Handout
SPACs are currently all the rage in financial media.
Why? As with any investment being heavily promoted, you can almost always understand by simply looking at the incentives. SPACs are no exception.
What is a SPAC?
SPACs, previously called “blank check companies,” have been around since about 1980. The technical definition of SPAC is “special purpose acquisition company.” A SPAC is an alternative way for a company to go public. Most companies are private, meaning they are owned by a small group of people and do not have to share their financials with the world. However, as companies become larger, they often open their ownership to the masses by going public. Drawbacks to going public are increased regulation, a larger group of shareholders to answer to, and the requirement to produce your financial statements for the world to see. Companies go public to have easier access to cheap financing.
The traditional route of going public is through the IPO, or initial public offering process. At IPO, a company first offers its stock to the public and keeps the money from the proceeds to finance its operations. The IPO process usually takes about 18 months, drowns the management team in paperwork, comes with hefty fees paid to bankers, and brings in an unknown amount of financing. A SPAC is a little different.
How does a SPAC work?
A SPAC is a shell company that goes public via IPO at a discounted cost and expedited process. The only asset of the shell company is cash. The SPAC management team (ideally experienced managers) raises the cash in the shell company from investors. The cash will be used to complete an acquisition of a private company. The new combined publicly traded entity is the private company’s operations plus the SPACs’ cash, a much simpler and less expensive process for the private company to go public, and the private company knows they will receive exactly the amount of cash in the SPAC.
There are three stakeholders in a SPAC: the experienced management team that invests a small amount of money and creates the SPAC shell company, the private company being acquired, and the investors who provide the majority of the cash. The incentives are as follows: the management team receives outsized ownership of the company relative to the money they invest; the private company gets certainty in the amount of funding received and easier access to the public markets than via IPO (not to mention an experienced management team to bounce questions off); and the investors who provide the cash are hoping that the management team they are putting their cash with will be able to earn returns larger than the investors could earn themselves.
Who wins?
Currently, the incentive structure is positioned to massively favor the management team.
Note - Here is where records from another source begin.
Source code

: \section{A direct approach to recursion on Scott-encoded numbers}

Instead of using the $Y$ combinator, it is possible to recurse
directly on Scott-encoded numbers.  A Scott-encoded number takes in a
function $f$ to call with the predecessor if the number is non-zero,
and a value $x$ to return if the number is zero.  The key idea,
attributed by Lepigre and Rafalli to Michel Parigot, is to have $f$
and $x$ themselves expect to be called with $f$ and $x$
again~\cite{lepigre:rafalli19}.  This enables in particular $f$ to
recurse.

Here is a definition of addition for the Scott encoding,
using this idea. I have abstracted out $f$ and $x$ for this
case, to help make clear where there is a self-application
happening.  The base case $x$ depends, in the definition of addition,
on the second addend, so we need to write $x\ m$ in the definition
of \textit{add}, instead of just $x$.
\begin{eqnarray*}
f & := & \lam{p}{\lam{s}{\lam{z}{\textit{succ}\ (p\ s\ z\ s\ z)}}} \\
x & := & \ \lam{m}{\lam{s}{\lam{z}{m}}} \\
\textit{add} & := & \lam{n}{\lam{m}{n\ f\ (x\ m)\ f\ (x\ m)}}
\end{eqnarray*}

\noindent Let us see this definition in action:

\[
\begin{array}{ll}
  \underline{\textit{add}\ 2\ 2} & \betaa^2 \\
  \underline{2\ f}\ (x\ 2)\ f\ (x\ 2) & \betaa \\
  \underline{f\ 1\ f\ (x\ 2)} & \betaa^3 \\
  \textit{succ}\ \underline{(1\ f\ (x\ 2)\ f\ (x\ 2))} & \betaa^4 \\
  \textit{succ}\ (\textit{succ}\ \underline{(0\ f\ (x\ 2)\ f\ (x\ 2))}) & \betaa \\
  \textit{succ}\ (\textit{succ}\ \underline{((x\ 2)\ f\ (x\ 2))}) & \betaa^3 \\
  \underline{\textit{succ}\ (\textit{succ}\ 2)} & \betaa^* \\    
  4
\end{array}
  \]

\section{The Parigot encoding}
If you notice who is promoting the SPACs on TV, it is usually the management team. How favored is management? Here is an example: A SPAC is being raised by a company a handful of my clients are invested in; we’ll call it Company A. The terms of the SPAC are that Company A puts in $6.6 million to receive 20% ownership of a $230 million SPAC—20% of $230 million is $46 million. Company A puts in $6.6 million to receive $46 million as long as Company A completes an acquisition. Even if the company acquired by Company A is a total loser and drops in value by $150 million its first day of trading, Company A’s 20% share of the remaining $80 million is worth $16 million. Company A gains about $10 million, while investors in the SPAC lose $150 million. In addition, if the SPAC performs well, Company A gets to purchase more shares at an advantaged price which lessens investor gains. This is a typical structure for a SPAC; easy to see why SPACs are all of the rage now—easy to promote SPACs if all you have to do to become wealthy as a SPAC manager is complete acquisitions even if they incinerate investor money!
Who loses?
As an investor in a SPAC, you are effectively paying Company A (or whichever management team founds your SPAC) a very high fee to pick a company to invest in for you. Historically, paying high fees for investments has not been a rewarding strategy. At Abacus Planning Group, we focus on low-cost investments, and we go to great measures to understand the incentives of all stakeholders before making an investment.
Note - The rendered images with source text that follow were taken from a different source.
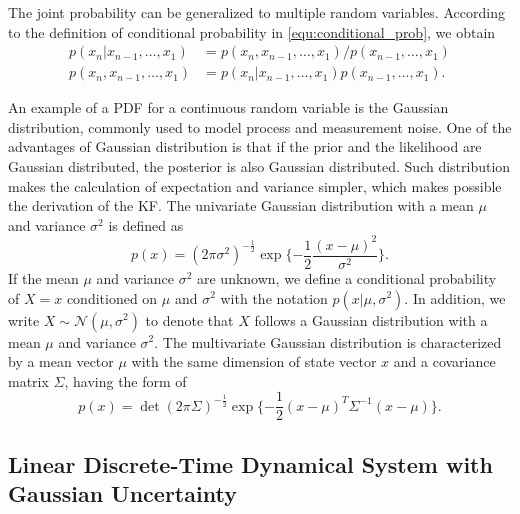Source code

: The joint probability can be generalized to multiple random variables. 
According to the definition of conditional probability in \cref{equ:conditional_prob}, we obtain
\begin{subequations} \label{equ:joint_prob_multiple_random_variables}
	\begin{align}
		p(x_n|x_{n-1},\ldots,x_1) &= p(x_n,x_{n-1},\ldots,x_1)/p(x_{n-1},\ldots,x_1)\\
		p(x_n,x_{n-1},\ldots,x_1)&=	p(x_n|x_{n-1},\ldots,x_1)p(x_{n-1},\ldots,x_1).\label{equ:joint_prob_expand_rule}
	\end{align}
\end{subequations}

An example of a PDF for a continuous random variable is the Gaussian distribution, commonly used to model process and measurement noise.
One of the advantages of Gaussian distribution is that if the prior and the likelihood are Gaussian distributed, the posterior is also Gaussian distributed. Such distribution makes the calculation of expectation and variance simpler, which makes possible the derivation of the KF.
The univariate Gaussian distribution with a mean $\mu$ and variance $\sigma^2$ is defined as
\begin{equation}\label{equ:gaussian}
	p(x)=(2\pi \sigma^2 )^{-\frac{1}{2}}
	\exp\{-\frac{1}{2} \frac{(x-\mu)^2}{\sigma^2}\}.
\end{equation}
If the mean $\mu$ and variance $\sigma^2$ are unknown, we define a conditional probability of $X=x$ conditioned on $\mu$ and $\sigma^2$ with the notation $p(x|\mu,\sigma^2)$.
In addition, we write
$X \sim \mathcal{N}(\mu,\sigma^2)$
to denote that $X$ follows a Gaussian distribution with a mean $\mu$ and variance $\sigma^2$.
The multivariate Gaussian distribution is characterized by a mean vector $\mu$ with the same dimension of state vector $x$ and a covariance matrix $\Sigma$, having the form of  
\begin{equation} \label{equ:multivariate_gaussian}
	p(x)=\det (2\pi \Sigma)^{-\frac{1}{2}}
	\exp\{-\frac{1}{2}(x-\mu)^T\Sigma^{-1}(x-\mu)\}.
\end{equation}
 


\subsection{Linear Discrete-Time Dynamical System with Gaussian Uncertainty} \label{sec:linear_system}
Incentives, more than opportunity, likely drive the SPAC popularity. It is not because a SPAC is going to magically offer amazing returns (unless you are a SPAC creator). The current structure incentivizes management to buy any company possible, good or bad.
While this article may sound critical, there is nothing obviously dubious about SPACs. If SPAC incentives become more balanced, SPACs could provide an effective alternative to the inefficient IPO process. However, as with any investment, earning outsized returns in SPACs is difficult and requires thorough research before anyone should consider an investment.